For the longest time I admit I had difficulty trying to understand what people–both males and females, but mostly females were trying to say about who or what they believed in or stood for by the clothes they wore or their physical appearance. There were standards back then that had nothing to do with anyone’s rights. Parents, for the most part, had the greatest say in what unspoken messages those standards provided. One thing that I did come to understand and to this day has not changed much was the females at my school were just as curious to learn about ‘the boys’ as ‘the boys’ were to learn about ‘the girls’. I figured that was kinda normal considering chemistry and biology.
There were some basic rules of course but not that many. There were certain lines that just didn’t get crossed. Today they are constantly obliterated by both females and males. The same messages that kept law, order and reason in check back then are all but forgotten now. Consider the language that both men and women use in public in ear shot of little kids. In the name of growth, power and freedom we have lost the importance of the meaning of those standards. I accept the concepts but not the interpretation of those words. Today it is much more difficult to interpret or understand what the messages people are sending to one another really mean. I believe that this ‘misunderstanding’ or miscomprehension, apparently such a word does exist, is, to a greater degree, part of the reason there is so much sexual violence going on out there and just plain violence in general.
I’m fully aware of the thoughts and feelings of some that suggest men need to be more responsible for their’urges’ and ‘cravings’ and I totally agree with that. Men need to dial in their egos and understand that times have changed and so must their attitudes towards women. Women are no longer to be seen as weak or toys to play with. But women need to park their efforts at trying to be more ‘man-like’ in how they present themselves as well. Parents need to do a much better job of educating their sons AND their daughters about respecting each other more. I also understand that regardless of how much or how logical that may be to some we will not erase or make disappear the ‘leopards spots.’ We are who we are. Say this or do that and stuff will happen as a response to the message received. Men continue to be creatures who see the world differently than their female cohabitors. By the way-women also see the world differently than we do. No one is right or wrong but we BOTH need to understand that we are different from each other and neither of us is likely change how we go about our business no matter the coercion.
Can we agree that sex sells? The message that is sent by women is that they are tired of being exploited and sexualized by men. However, part of the confusion here stems from female participation in all forms of commercialism which includes the entertainment world where less truly is much more, music videos especially the rap/hip hop genre, movies, commercialism and advertising not to come close to denying the fashion world their piece of this business. What is the message that participants are sending? I understand that they are being well compensated by sharing their assets with paying customers and viewers. What’s the message being sent?

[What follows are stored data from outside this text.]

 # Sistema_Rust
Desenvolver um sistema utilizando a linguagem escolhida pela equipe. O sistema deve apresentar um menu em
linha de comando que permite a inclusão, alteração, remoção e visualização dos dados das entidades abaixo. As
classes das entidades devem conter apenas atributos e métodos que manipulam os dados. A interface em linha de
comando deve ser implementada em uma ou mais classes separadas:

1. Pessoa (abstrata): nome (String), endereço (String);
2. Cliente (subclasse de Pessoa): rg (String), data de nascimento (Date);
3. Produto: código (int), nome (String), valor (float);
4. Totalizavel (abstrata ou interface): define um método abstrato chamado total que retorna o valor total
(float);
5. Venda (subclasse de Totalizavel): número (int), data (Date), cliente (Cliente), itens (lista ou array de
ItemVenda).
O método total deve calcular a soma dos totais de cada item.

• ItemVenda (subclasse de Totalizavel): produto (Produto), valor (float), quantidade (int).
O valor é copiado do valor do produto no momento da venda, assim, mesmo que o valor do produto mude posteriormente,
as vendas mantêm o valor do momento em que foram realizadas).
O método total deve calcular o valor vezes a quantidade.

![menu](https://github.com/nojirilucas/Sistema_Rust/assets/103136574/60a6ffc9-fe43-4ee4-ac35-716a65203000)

There is more than enough finger-pointing to go around but what concerns me is we are missing a teachable moment. What are folks REALLY trying to say by how they dress and what they look like. For many, the reasons are a large part of their personal story but we seem to focus on the things that matter less. If a young man or woman puts on a great deal of weight is it because they don’t care or is it because they are trying to make themselves unattractive? Perhaps someone had sexually abused them when they were smaller or less able to defend themselves. Perhaps they are still too frightened to say anything to anyone so they resort to living a false life-often very depressed and always unhappy. They wear the masks of terror or fear. There are those kids who are full of anger and hate. What are they trying to tell us by how they dress or look? What do the tats, the piercings and the push to be different in some way mean? There is a whole generation of kids out there who seem to be malnourished only because they have an awful time keeping their pants up beyond their back sides. What’s the message they are sending? Is it “I really don’t care or I want to be different?” Hey if you want to be different try wearing them on your hips like other folks. How many people try so hard to just ‘fit in’–to feel connected somewhere so they might be less bullied or targeted? What about the ugly, public displays of hatred that are surfacing? People aren’t born hating others. That is something they are taught–by who? Now we have a generation of young people some of which have skewed value systems and a moral compass that is clearly broken. These represent the new generation of parents that have the task of being teachers to our young men and women. What messages are they sending?
So the next time your daughter leaves the house with half her clothes still in her bedroom or your son is walking around tripping over the crotch of his nice new jeans ask yourself what is going on? Really? What is it they are trying to tell us?